>>>>
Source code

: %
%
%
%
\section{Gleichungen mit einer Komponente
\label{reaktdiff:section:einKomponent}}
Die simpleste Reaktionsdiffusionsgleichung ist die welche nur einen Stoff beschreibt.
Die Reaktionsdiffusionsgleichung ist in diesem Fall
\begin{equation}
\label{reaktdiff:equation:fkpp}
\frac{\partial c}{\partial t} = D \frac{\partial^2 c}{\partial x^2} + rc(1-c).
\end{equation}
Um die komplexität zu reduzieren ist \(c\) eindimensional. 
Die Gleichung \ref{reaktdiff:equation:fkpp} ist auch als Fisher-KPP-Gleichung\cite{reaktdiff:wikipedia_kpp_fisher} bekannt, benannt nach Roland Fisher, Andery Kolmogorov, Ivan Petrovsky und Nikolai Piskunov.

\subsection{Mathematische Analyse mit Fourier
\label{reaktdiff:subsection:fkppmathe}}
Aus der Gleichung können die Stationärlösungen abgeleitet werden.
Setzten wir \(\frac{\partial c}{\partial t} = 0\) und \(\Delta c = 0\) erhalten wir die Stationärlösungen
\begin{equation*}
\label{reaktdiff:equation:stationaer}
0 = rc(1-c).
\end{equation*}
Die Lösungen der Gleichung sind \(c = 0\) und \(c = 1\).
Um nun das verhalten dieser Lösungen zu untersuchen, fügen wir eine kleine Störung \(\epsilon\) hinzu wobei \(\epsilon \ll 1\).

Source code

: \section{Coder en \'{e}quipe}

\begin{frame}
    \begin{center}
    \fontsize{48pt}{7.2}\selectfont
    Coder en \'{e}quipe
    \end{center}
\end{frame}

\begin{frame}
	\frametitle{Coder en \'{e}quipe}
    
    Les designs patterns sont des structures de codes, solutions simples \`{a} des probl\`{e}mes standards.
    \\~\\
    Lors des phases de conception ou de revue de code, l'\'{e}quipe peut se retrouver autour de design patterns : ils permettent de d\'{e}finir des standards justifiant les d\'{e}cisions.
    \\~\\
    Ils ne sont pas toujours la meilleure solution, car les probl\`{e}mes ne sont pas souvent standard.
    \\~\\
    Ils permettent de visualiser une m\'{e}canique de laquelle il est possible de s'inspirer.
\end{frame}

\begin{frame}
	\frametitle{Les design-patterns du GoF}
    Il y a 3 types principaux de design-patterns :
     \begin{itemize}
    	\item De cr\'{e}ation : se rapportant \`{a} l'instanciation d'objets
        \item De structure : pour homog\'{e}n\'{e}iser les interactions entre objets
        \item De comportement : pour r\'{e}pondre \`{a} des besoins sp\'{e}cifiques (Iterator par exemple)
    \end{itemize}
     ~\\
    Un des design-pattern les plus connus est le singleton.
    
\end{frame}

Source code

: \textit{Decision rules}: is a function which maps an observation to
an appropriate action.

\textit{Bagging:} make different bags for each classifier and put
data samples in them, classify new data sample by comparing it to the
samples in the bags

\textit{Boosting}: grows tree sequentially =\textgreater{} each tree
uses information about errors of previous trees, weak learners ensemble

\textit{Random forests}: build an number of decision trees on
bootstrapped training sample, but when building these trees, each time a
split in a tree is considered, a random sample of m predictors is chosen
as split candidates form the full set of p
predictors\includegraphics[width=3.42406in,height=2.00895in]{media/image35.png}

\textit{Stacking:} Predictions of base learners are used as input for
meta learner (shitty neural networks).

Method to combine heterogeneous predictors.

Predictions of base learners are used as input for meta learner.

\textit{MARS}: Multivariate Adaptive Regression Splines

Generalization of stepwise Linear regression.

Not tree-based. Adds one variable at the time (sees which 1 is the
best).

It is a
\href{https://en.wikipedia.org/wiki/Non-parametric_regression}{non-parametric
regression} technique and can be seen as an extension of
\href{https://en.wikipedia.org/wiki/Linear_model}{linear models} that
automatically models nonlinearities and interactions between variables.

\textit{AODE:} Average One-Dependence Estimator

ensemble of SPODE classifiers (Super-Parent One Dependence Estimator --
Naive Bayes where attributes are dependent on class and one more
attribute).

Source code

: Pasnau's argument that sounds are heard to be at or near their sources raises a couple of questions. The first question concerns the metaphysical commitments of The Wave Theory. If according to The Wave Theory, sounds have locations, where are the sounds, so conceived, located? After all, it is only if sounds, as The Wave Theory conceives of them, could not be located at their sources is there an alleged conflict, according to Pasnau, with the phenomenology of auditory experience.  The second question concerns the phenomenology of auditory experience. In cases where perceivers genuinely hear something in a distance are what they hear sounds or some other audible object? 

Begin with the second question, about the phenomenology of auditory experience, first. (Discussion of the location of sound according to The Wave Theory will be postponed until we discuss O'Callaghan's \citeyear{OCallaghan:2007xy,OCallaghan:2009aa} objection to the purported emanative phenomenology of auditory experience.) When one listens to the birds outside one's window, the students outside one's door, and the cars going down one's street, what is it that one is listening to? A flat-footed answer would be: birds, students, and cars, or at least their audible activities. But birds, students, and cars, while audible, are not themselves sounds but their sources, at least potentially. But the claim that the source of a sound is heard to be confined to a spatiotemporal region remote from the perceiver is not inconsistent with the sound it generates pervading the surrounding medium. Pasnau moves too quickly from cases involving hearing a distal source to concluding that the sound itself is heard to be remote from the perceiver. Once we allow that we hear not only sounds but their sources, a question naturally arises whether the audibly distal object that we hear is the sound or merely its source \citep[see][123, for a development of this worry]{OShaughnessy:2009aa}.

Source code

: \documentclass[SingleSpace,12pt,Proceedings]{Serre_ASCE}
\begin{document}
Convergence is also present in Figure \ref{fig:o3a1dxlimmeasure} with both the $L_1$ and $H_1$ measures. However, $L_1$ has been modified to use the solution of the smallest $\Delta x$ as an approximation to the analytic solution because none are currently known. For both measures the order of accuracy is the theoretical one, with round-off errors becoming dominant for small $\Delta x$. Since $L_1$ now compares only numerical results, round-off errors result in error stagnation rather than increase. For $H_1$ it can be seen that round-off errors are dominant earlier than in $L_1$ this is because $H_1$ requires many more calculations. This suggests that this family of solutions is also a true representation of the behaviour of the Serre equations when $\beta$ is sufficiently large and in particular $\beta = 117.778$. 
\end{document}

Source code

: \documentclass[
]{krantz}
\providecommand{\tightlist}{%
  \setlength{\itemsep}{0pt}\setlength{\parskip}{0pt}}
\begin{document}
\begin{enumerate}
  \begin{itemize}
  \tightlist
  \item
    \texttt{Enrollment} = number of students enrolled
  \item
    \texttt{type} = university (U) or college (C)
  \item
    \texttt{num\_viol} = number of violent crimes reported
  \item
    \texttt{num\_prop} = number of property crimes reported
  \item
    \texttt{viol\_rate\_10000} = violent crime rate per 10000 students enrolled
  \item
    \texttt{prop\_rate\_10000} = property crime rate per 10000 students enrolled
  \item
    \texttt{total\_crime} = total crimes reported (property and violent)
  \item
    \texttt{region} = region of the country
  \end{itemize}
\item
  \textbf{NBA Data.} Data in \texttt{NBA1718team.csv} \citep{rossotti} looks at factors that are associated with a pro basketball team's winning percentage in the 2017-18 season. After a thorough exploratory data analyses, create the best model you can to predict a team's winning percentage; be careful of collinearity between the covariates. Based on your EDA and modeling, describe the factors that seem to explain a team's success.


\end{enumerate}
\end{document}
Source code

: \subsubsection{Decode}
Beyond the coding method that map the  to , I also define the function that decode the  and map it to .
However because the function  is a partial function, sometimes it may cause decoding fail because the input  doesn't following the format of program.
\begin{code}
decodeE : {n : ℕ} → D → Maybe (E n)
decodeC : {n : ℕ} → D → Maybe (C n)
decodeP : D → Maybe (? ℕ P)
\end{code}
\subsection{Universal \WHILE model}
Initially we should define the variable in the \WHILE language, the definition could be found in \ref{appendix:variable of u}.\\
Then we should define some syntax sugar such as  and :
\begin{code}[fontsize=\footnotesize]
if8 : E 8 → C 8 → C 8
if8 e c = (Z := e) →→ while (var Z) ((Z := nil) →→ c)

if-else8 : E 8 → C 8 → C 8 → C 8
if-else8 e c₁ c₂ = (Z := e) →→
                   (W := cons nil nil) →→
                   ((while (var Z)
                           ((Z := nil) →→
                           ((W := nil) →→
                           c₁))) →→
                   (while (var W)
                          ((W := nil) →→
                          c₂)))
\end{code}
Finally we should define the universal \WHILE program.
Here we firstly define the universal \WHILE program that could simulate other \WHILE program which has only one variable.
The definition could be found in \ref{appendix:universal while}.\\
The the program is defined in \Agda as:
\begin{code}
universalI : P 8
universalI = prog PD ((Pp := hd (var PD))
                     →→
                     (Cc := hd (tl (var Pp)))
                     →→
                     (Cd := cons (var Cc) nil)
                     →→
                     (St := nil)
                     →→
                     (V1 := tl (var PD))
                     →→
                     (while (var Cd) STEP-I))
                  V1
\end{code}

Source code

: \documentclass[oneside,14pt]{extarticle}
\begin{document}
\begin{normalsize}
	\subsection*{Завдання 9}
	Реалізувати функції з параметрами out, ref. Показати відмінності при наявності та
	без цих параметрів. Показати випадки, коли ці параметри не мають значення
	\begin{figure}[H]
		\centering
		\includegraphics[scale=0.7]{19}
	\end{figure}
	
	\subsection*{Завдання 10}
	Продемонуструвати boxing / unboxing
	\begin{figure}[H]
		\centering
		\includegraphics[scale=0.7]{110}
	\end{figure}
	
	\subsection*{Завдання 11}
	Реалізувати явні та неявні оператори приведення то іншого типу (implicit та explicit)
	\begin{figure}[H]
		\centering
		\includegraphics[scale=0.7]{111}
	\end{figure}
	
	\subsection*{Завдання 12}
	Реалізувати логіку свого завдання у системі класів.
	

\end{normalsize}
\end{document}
<<<<
Copy the lines above exactly, beginning at the line that has "Initially we should" and stopping after the line that has "if-else8 e c₁ c₂ = (Z := e) →→", and omit the rest.

== Task answer ==
Initially we should define the variable in the \WHILE language, the definition could be found in \ref{appendix:variable of u}.\\
Then we should define some syntax sugar such as  and :
\begin{code}[fontsize=\footnotesize]
if8 : E 8 → C 8 → C 8
if8 e c = (Z := e) →→ while (var Z) ((Z := nil) →→ c)

if-else8 : E 8 → C 8 → C 8 → C 8
if-else8 e c₁ c₂ = (Z := e) →→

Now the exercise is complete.